| Records supplied |
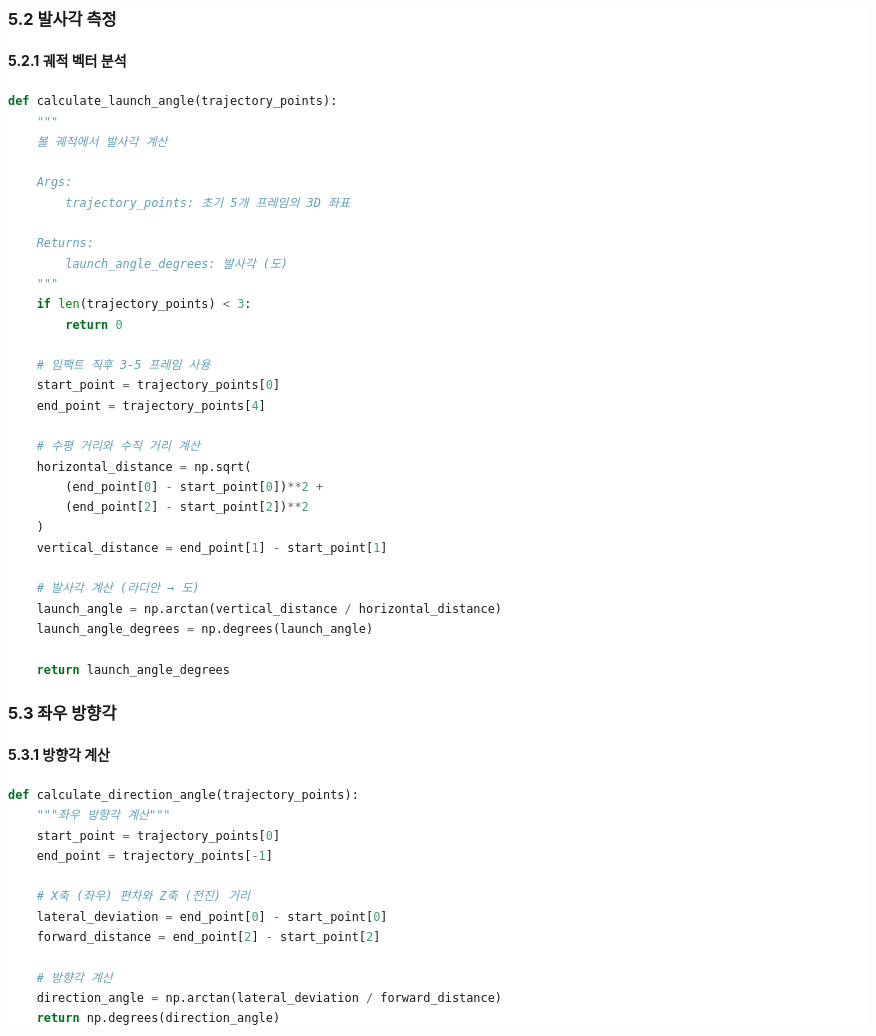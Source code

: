 ### 5.2 발사각 측정

#### 5.2.1 궤적 벡터 분석
```python
def calculate_launch_angle(trajectory_points):
    """
    볼 궤적에서 발사각 계산
    
    Args:
        trajectory_points: 초기 5개 프레임의 3D 좌표
    
    Returns:
        launch_angle_degrees: 발사각 (도)
    """
    if len(trajectory_points) < 3:
        return 0
        
    # 임팩트 직후 3-5 프레임 사용
    start_point = trajectory_points[0]
    end_point = trajectory_points[4]
    
    # 수평 거리와 수직 거리 계산
    horizontal_distance = np.sqrt(
        (end_point[0] - start_point[0])**2 + 
        (end_point[2] - start_point[2])**2
    )
    vertical_distance = end_point[1] - start_point[1]
    
    # 발사각 계산 (라디안 → 도)
    launch_angle = np.arctan(vertical_distance / horizontal_distance)
    launch_angle_degrees = np.degrees(launch_angle)
    
    return launch_angle_degrees
```

### 5.3 좌우 방향각

#### 5.3.1 방향각 계산
```python
def calculate_direction_angle(trajectory_points):
    """좌우 방향각 계산"""
    start_point = trajectory_points[0]
    end_point = trajectory_points[-1]
    
    # X축 (좌우) 편차와 Z축 (전진) 거리
    lateral_deviation = end_point[0] - start_point[0]
    forward_distance = end_point[2] - start_point[2]
    
    # 방향각 계산
    direction_angle = np.arctan(lateral_deviation / forward_distance)
    return np.degrees(direction_angle)
```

| Work instruction |
Reproduce all of the material exactly, apart from the pictures.

| Problem solution |
Source code

: ### 5.2 발사각 측정

#### 5.2.1 궤적 벡터 분석
```python
def calculate_launch_angle(trajectory_points):
    """
    볼 궤적에서 발사각 계산
    
    Args:
        trajectory_points: 초기 5개 프레임의 3D 좌표
    
    Returns:
        launch_angle_degrees: 발사각 (도)
    """
    if len(trajectory_points) < 3:
        return 0
        
    # 임팩트 직후 3-5 프레임 사용
    start_point = trajectory_points[0]
    end_point = trajectory_points[4]
    
    # 수평 거리와 수직 거리 계산
    horizontal_distance = np.sqrt(
        (end_point[0] - start_point[0])**2 + 
        (end_point[2] - start_point[2])**2
    )
    vertical_distance = end_point[1] - start_point[1]
    
    # 발사각 계산 (라디안 → 도)
    launch_angle = np.arctan(vertical_distance / horizontal_distance)
    launch_angle_degrees = np.degrees(launch_angle)
    
    return launch_angle_degrees
```

### 5.3 좌우 방향각

#### 5.3.1 방향각 계산
```python
def calculate_direction_angle(trajectory_points):
    """좌우 방향각 계산"""
    start_point = trajectory_points[0]
    end_point = trajectory_points[-1]
    
    # X축 (좌우) 편차와 Z축 (전진) 거리
    lateral_deviation = end_point[0] - start_point[0]
    forward_distance = end_point[2] - start_point[2]
    
    # 방향각 계산
    direction_angle = np.arctan(lateral_deviation / forward_distance)
    return np.degrees(direction_angle)
```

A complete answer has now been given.